The function implements the statistical procedure designed to distinguish whether the two tumors from the same patient are clonal (have the same progenitor cancer cell) or independent (developed from normal cells independently). At first  data are segmented with one step CBS (Olshen, A. B., Venkatraman, E. S., Lucito, R., Wigler, M. (2004). Circular binary segmentation for the analysis of array-based DNA copy number data. Biostatistics 5: 557-572) that picks at most one copy number change per chromosome arm. Then each chromosome arm is classified as Gain/Loss/Normal based  on a middle segment if there are 3 segments, or  based  on the most outstanding segment if there are 2 segments. The multinomial likelihood ratio comparing these classifications is computed (LR1). For each concordant partial arm gain or loss  we also calculate likelihood ratio that this change is exactly the same in both tumors. These likelihood ratios are multiplied by LR1 to obtain our final statistic, LR2. If LR2 is much greater than 1, that indicates clonality. If LR2 is much smaller than 1, it indicates independence. The reference distribution of LR2 under the hypothesis of independence is obtained  by pairing up tumors from different patients, which are independent by default.
的功能，实现了统计的程序设计来区分是否从同一病人的肿瘤克隆（具有相同的祖癌单元）或独立（从正常单元自主开发）。起初的数据分割一步CBS（Olshen，AB，卡特拉曼，胚胎，Lucito，Wigler，M.（2004）阵列为基础的DNA拷贝数数据分析的循环二元分割的生物统计5。557 -572），拿起一个副本最多每染色体臂数变化。然后每个染色体臂被归类为收益/损失/普通中间段为基础，如果有3段，或基于最优秀的部分，如果有2段。比较这些分类是多项式的可能性比计算（LR1）。对于每一个一致的部分手臂的收益或损失，我们也计算似然比，这种变化是在这两个肿瘤完全一样。这些可能性比率乘以LR1，以获得我们的最终统计，LR2的。 LR2的是，如果远远大于1，表明克隆。 LR2的是，如果远小于1，它表示的独立性。 LR2的参考分布独立的假设下，得到由来自不同患者的肿瘤，这是默认情况下，独立配对。

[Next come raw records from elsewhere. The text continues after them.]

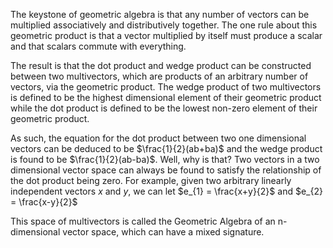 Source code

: The keystone of geometric algebra is that any number of vectors can be multiplied associatively and distributively together. The one rule about this geometric product is that a vector multiplied by itself must produce a scalar and that scalars commute with everything.

The result is that the dot product and wedge product can be constructed between two multivectors, which are products of an arbitrary number of vectors, via the geometric product. The wedge product of two multivectors is defined to be the highest dimensional element of their geometric product while the dot product is defined to be the lowest non-zero element of their geometric product.

As such, the equation for the dot product between two one dimensional vectors can be deduced to be $\frac{1}{2}(ab+ba)$ and the wedge product is found to be $\frac{1}{2}(ab-ba)$. Well, why is that?
Two vectors in a two dimensional vector space can always be found to satisfy the relationship of the dot product being zero. For example, given two arbitrary linearly independent vectors $x$ and $y$, we can let $e_{1} = \frac{x+y}{2}$ and $e_{2} = \frac{x-y}{2}$ 

This space of multivectors is called the Geometric Algebra of an n-dimensional vector space, which can have a mixed signature.  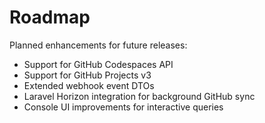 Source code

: # Roadmap

Planned enhancements for future releases:

- Support for GitHub Codespaces API
- Support for GitHub Projects v3
- Extended webhook event DTOs
- Laravel Horizon integration for background GitHub sync
- Console UI improvements for interactive queries

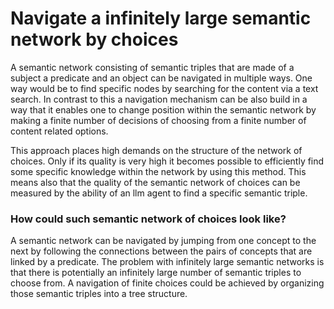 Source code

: # Navigate a infinitely large semantic network by choices

A semantic network consisting of semantic triples that are made of a subject a predicate and an object can be navigated in multiple ways. One way would be to find specific nodes by searching for the content via a text search. In contrast to this a navigation mechanism can be also build in a way that it enables one to change position within the semantic network by making a finite number of decisions of choosing from a finite number of content related options.

This approach places high demands on the structure of the network of choices. Only if its quality is very high it becomes possible to efficiently find some specific knowledge within the network by using this method. This means also that the quality of the semantic network of choices can be measured by the ability of an llm agent to find a specific semantic triple.

### How could such semantic network of choices look like?

A semantic network can be navigated by jumping from one concept to the next by following the connections between the pairs of concepts that are linked by a predicate. The problem with infinitely large semantic networks is that there is potentially an infinitely large number of semantic triples to choose from. A navigation of finite choices could be achieved by organizing those semantic triples into a tree structure.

Since only one gain/loss is admissible per chromosome arm it is highly recommended to apply this methodology to arrays with at most 10,000-15,000 markers.  We suggest averaging  blocks of consecutive probes for arrays with larger resolution, see function ave.adj.probes.
由于只有一个增益/损耗是可以受理的每染色体臂，它强烈建议采用这种方法用在最10,000-15,000标记数组。我们建议均较大决议连续探测器阵列块，看到功能ave.adj.probes。

值----------Value----------

If the reference is TRUE, function returns the list with 4 elements: LR, OneStepSeg, ChromClass, refLR.
如果参考为TRUE，函数返回4个元素的列表：LR，OneStepSeg，ChromClass，refLR。

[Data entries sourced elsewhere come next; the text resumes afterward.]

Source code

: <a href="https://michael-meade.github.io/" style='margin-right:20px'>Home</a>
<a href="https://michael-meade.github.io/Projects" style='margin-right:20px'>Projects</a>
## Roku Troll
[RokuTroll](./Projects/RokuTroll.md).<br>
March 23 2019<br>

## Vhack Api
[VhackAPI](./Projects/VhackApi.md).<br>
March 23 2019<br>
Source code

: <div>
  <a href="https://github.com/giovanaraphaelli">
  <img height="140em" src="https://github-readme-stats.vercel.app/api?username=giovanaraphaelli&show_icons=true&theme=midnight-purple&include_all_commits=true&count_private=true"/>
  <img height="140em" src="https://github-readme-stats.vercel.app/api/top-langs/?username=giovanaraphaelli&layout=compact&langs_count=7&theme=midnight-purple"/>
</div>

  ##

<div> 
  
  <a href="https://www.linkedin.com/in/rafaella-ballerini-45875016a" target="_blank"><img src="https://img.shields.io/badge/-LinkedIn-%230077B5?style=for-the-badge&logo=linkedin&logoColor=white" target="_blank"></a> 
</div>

LR - matrix with the within patient comparisons. Each row corresponds to a pair of samples being compared. Columns are: Sample1 - name of sample 1; Sample2 - name of sample 2; LR1 - likelihood ratio without comparisons of specific concordant gains/losses; LR2  - final likelihood ratio with individual comparisons; GGorLL - number of chromosome arms that are classified as Gains in both tumors or Losses in both tumors; NN - number of chromosome arms  that are classified as Normal in both tumors; GL    - number of chromosome arms  that are classified as Gain in one tumors and Loss in another; GNorLN -  number of chromosome arms  that are classified as Gain(Loss) in one tumors and Normal in another; IndividualComparisons    - list of chromosome arms that had comparisons of specific concordant gains/losses in both tumors and the corresponding likelihood ratio for them being exactly the same. p-value - quantile of the reference distribution under the null hypothesis (refLR$LR2) that the value of LR2 match.
-  LR内病人比较矩阵。每一行对应于一对被比较的样本。栏目有：样品1  - 样品1名;的sample2  - 样品2名; LR1  - 似然比，没有比较具体的一致收益/亏损; LR2的 - 最后的可能性比个人比较; GGorLL  - 归类为收益的染色体武器的数量在肿瘤或肿瘤中都损失;神经网络 - 两个肿瘤归类为正常的染色体武器的数量; GL  - 归类在一个肿瘤和损失的增益，在另一个染色体武器的数量; GNorLN  - 染色体武器的数量，被列为一个肿瘤，在另一个正常; IndividualComparisons  - 染色体臂有比较具体的一致收益/损失，他们是完全相同的两个肿瘤和相应的似然比（损）益。 P-值 - 根据零假设（refLR美元LR2的），LR2的匹配值的参考分布的分位数。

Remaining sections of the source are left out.